Work order:
Isolate every line in the records below with "java" in it.

────────────────────────────────────────

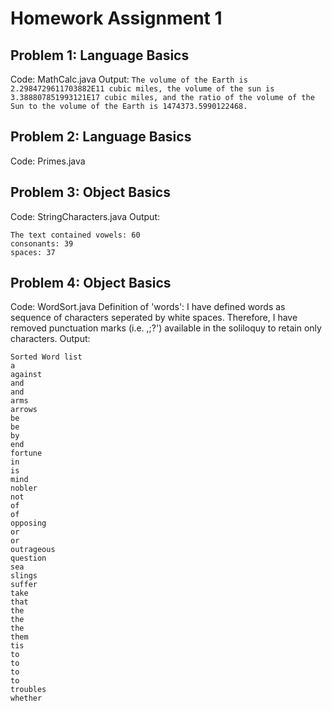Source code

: # Homework Assignment 1

## Problem 1: Language Basics
Code: MathCalc.java 
Output: 
`The volume of the Earth is 2.2984729611703882E11 cubic miles, the volume of the sun is 3.388807851993121E17 cubic miles, and the ratio of the volume of the Sun to the volume of the Earth is 1474373.5990122468.`

## Problem 2: Language Basics
Code: Primes.java

## Problem 3: Object Basics
Code: StringCharacters.java
Output:
```
The text contained vowels: 60
consonants: 39
spaces: 37
```

## Problem 4: Object Basics
Code: WordSort.java
Definition of 'words': I have defined words as sequence of characters seperated by white spaces. Therefore, I have removed punctuation marks (i.e. ,;?') available in the soliloquy to retain only characters.
Output:
```
Sorted Word list
a
against
and
and
arms
arrows
be
be
by
end
fortune
in
is
mind
nobler
not
of
of
opposing
or
or
outrageous
question
sea
slings
suffer
take
that
the
the
the
them
tis
to
to
to
to
troubles
whether
```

────────────────────────────────────────

Answer section:
Code: MathCalc.java 
Code: Primes.java
Code: StringCharacters.java
Code: WordSort.java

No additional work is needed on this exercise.